### Task item
Go through the records line by line and work out how many lines hold the word "Question". Answer with the number only.

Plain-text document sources
▼

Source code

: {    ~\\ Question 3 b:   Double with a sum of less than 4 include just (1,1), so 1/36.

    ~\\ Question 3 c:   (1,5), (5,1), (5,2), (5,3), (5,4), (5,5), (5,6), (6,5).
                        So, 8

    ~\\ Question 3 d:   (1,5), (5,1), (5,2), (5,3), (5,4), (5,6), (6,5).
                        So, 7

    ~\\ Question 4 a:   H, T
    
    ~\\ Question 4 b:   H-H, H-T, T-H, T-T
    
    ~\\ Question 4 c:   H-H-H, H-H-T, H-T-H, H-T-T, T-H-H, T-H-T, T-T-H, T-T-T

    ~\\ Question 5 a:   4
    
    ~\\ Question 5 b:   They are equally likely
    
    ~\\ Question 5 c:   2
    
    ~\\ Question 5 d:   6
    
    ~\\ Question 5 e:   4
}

▲

### Worked solution
11